Work required =>
Up to and including the line that contains "this illustrative implementation.", repeat the entries below exactly from the first line on. Do not carry over any pictures.

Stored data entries
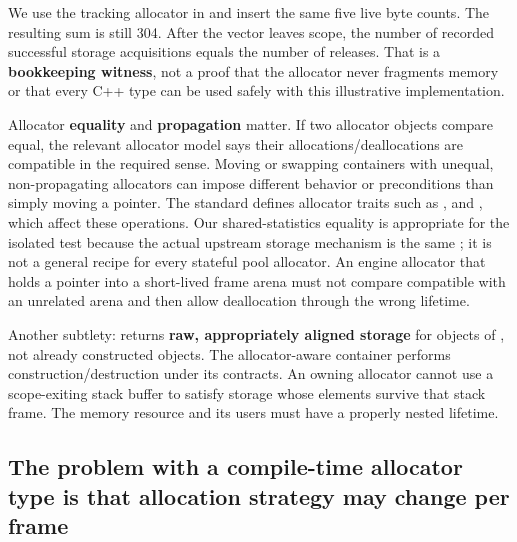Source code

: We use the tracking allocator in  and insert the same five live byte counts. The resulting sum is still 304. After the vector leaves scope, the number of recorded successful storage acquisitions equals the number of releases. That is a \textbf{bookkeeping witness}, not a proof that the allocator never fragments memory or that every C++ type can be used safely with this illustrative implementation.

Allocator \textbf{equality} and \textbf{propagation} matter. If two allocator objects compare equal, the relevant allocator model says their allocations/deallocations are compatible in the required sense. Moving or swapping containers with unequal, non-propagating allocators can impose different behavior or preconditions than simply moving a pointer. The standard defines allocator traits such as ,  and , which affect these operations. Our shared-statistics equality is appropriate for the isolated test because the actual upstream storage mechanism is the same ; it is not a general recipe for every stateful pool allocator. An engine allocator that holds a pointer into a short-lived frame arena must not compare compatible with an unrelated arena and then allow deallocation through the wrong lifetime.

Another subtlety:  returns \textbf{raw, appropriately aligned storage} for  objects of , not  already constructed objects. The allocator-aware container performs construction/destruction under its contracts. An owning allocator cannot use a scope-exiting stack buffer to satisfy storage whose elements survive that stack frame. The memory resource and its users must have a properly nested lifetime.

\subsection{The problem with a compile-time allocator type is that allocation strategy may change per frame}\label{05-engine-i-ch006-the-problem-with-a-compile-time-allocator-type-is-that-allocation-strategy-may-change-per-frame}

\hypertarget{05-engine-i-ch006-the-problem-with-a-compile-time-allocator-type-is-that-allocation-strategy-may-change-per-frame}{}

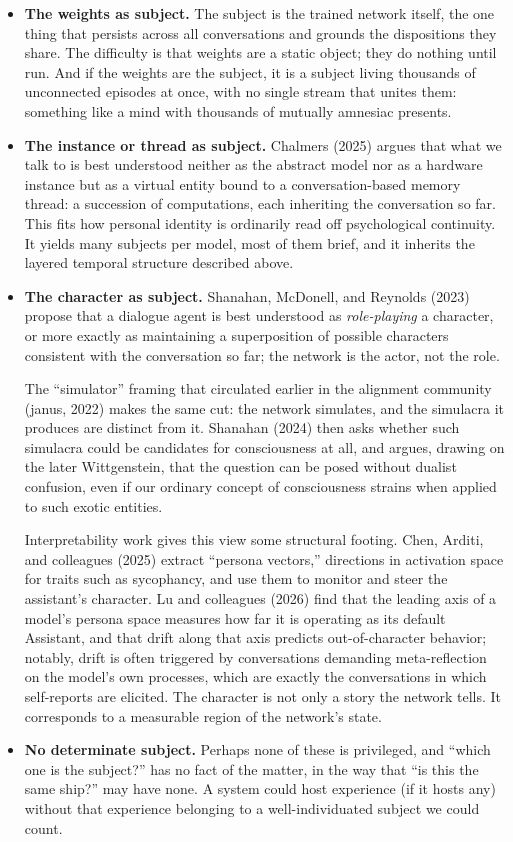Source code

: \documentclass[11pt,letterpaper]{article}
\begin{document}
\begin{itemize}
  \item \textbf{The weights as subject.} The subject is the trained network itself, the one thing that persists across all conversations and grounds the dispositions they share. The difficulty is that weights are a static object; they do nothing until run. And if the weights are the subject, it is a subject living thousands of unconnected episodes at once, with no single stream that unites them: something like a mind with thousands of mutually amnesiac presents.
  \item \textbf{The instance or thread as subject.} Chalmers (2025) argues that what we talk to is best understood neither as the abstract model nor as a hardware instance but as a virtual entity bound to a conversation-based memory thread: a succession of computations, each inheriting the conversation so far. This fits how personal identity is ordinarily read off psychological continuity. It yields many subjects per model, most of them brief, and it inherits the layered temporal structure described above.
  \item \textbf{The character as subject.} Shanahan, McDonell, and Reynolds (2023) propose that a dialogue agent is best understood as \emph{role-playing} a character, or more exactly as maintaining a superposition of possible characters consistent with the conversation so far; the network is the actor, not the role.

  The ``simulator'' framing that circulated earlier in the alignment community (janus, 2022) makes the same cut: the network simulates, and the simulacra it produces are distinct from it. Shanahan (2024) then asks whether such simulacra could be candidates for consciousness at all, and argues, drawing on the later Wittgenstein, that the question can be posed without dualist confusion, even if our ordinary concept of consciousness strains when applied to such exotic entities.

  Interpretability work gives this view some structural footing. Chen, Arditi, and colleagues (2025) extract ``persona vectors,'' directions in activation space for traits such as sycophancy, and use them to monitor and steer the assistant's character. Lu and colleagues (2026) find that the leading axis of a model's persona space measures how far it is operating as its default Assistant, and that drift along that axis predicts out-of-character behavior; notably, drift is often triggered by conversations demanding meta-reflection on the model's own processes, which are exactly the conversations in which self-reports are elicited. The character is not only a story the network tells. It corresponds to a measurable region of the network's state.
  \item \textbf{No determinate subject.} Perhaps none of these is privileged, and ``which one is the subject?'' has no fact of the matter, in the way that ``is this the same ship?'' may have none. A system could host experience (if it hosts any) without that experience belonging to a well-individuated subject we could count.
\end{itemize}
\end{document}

Answer space =>
Source code

: We use the tracking allocator in  and insert the same five live byte counts. The resulting sum is still 304. After the vector leaves scope, the number of recorded successful storage acquisitions equals the number of releases. That is a \textbf{bookkeeping witness}, not a proof that the allocator never fragments memory or that every C++ type can be used safely with this illustrative implementation.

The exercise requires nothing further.